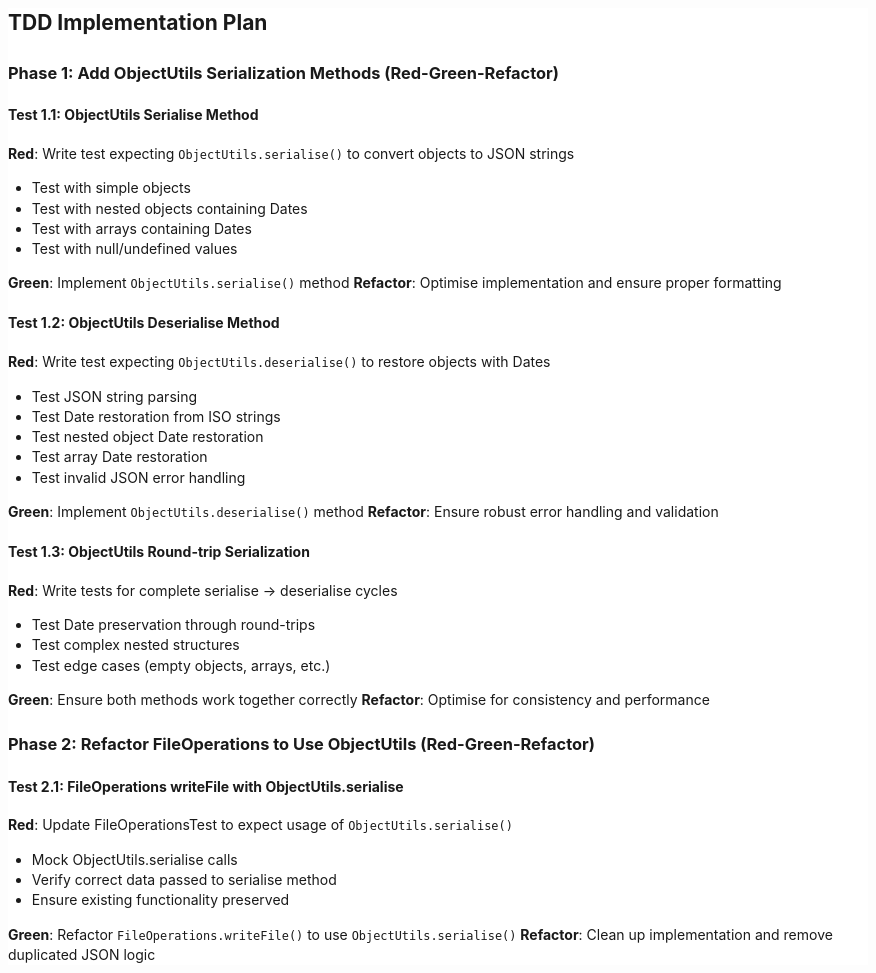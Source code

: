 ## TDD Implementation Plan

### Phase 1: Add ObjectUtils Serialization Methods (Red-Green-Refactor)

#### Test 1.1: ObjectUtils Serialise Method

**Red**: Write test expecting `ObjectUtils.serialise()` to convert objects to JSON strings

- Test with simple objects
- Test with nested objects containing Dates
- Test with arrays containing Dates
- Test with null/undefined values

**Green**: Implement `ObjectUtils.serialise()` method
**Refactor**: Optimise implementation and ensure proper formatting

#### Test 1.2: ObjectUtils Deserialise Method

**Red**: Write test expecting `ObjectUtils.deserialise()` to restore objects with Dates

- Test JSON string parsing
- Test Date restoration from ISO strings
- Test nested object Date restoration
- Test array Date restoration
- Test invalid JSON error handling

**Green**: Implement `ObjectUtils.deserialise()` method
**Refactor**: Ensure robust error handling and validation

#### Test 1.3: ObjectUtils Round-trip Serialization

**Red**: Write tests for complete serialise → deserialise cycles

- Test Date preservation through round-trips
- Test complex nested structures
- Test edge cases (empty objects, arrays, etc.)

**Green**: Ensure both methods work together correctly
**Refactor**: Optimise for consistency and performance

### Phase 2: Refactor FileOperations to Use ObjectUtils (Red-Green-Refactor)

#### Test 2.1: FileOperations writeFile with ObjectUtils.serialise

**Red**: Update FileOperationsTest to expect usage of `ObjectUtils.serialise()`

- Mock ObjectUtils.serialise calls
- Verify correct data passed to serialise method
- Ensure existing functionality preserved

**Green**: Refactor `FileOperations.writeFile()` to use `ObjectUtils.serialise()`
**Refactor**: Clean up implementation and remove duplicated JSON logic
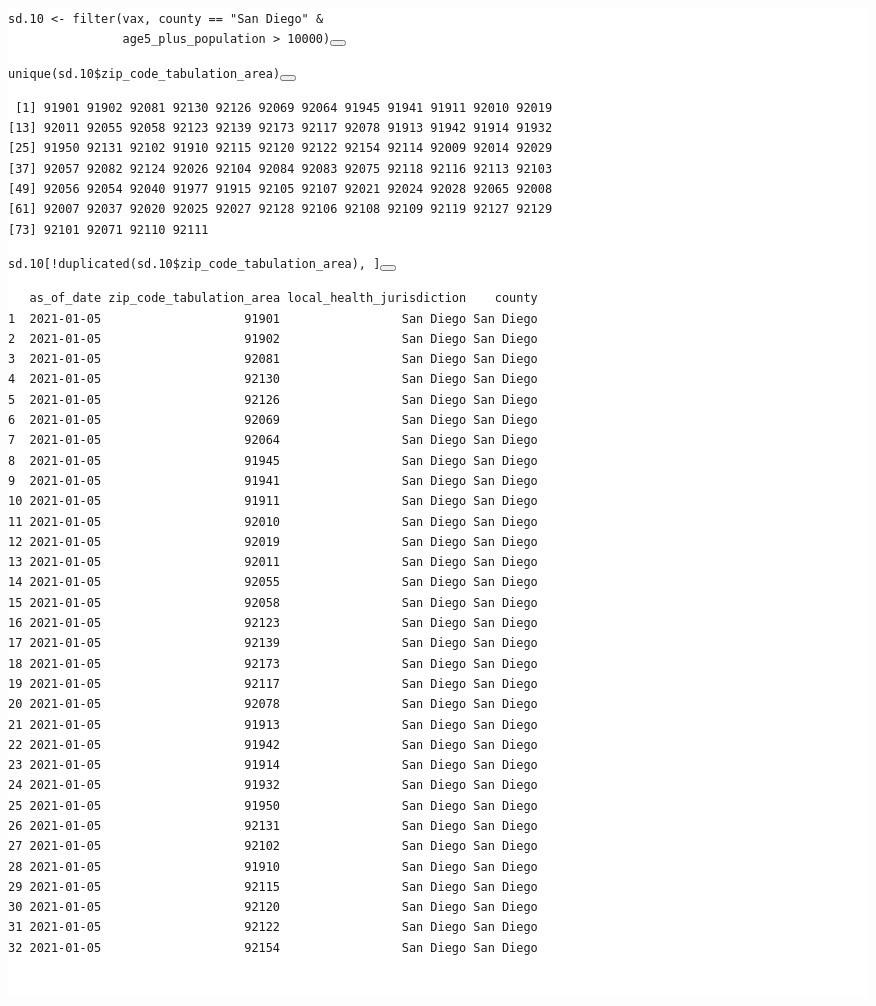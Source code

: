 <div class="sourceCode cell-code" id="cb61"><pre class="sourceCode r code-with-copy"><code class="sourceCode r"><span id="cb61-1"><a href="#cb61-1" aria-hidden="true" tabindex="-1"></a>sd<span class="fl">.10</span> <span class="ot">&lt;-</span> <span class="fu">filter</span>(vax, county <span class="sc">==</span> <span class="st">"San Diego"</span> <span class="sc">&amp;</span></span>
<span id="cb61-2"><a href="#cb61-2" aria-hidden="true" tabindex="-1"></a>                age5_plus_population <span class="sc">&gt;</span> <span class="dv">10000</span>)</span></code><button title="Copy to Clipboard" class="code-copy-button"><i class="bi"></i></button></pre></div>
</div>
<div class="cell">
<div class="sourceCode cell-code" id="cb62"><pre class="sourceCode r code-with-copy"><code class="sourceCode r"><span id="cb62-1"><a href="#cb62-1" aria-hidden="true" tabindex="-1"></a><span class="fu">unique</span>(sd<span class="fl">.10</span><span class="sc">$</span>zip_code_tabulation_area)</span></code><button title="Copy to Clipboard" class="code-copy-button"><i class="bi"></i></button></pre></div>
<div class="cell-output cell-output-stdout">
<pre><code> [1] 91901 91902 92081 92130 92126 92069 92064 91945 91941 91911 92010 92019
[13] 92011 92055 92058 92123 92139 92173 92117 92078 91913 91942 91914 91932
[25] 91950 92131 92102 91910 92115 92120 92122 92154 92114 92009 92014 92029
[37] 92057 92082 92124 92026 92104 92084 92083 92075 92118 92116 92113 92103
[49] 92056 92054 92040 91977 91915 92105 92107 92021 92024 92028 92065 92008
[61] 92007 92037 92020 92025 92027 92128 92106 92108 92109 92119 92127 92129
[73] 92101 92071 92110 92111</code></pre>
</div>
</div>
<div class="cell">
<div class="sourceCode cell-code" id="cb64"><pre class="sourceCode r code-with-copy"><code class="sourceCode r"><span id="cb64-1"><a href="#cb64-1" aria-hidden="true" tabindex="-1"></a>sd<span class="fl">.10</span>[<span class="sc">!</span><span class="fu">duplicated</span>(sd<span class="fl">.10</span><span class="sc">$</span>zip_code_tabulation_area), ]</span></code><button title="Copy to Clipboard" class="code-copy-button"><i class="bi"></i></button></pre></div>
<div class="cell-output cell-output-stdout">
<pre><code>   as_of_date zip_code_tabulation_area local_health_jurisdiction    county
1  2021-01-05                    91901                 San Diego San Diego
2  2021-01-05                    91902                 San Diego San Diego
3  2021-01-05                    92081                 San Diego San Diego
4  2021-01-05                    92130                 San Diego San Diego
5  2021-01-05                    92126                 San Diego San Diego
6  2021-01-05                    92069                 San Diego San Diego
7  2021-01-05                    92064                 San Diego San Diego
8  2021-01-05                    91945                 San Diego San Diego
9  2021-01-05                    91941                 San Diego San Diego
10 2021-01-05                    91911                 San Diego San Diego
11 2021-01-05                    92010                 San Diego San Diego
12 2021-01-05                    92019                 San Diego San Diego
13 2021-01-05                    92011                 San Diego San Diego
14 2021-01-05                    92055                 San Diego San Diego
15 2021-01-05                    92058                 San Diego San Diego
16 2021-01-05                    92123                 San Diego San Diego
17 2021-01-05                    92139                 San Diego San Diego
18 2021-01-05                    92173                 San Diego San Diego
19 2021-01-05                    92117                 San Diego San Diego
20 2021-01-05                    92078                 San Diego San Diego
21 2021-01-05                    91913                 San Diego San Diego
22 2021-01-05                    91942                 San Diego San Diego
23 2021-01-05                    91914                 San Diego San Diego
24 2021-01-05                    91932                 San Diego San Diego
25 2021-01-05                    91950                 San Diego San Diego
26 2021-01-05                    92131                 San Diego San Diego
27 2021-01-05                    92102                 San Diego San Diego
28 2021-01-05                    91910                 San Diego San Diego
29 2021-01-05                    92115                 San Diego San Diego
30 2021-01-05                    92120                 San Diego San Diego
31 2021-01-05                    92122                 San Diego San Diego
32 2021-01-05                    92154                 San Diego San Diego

*Problem description*. In the material above, find each line that has the string "duplicated" and return it.

*Answer to this problem*.
**Refactor**: Clean up implementation and remove duplicated JSON logic
<div class="sourceCode cell-code" id="cb64"><pre class="sourceCode r code-with-copy"><code class="sourceCode r"><span id="cb64-1"><a href="#cb64-1" aria-hidden="true" tabindex="-1"></a>sd<span class="fl">.10</span>[<span class="sc">!</span><span class="fu">duplicated</span>(sd<span class="fl">.10</span><span class="sc">$</span>zip_code_tabulation_area), ]</span></code><button title="Copy to Clipboard" class="code-copy-button"><i class="bi"></i></button></pre></div>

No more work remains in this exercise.